*** Material provided Section Begins ***
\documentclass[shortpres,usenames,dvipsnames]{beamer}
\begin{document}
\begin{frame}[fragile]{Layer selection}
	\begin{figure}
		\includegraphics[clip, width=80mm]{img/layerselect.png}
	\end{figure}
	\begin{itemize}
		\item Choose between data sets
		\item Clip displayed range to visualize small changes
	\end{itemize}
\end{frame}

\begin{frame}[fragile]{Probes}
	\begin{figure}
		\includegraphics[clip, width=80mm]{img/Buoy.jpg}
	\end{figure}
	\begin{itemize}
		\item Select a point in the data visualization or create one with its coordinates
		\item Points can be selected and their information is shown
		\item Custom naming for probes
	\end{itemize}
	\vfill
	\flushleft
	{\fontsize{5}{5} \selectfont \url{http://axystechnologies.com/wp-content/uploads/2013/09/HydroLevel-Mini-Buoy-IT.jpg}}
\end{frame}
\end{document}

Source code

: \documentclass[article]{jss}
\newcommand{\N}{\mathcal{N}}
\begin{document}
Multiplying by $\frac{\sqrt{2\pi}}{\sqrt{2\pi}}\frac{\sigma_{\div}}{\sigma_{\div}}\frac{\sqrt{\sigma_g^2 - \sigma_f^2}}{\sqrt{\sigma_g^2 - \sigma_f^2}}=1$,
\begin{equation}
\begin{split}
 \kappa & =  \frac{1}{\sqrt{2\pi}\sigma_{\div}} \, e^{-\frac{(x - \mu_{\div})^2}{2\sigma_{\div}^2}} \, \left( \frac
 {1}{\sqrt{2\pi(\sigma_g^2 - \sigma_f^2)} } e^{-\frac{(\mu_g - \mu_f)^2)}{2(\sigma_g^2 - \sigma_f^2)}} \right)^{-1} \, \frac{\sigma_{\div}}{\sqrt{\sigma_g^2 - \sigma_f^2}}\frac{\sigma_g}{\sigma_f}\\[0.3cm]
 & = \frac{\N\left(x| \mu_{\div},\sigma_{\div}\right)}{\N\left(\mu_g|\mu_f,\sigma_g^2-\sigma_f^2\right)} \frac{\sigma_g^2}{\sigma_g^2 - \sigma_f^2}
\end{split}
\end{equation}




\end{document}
*** Material provided Section Ends ***
Instructions for the task — Copy each line of the records that contains the word "data".

Task output —
		\item Choose between data sets
		\item Select a point in the data visualization or create one with its coordinates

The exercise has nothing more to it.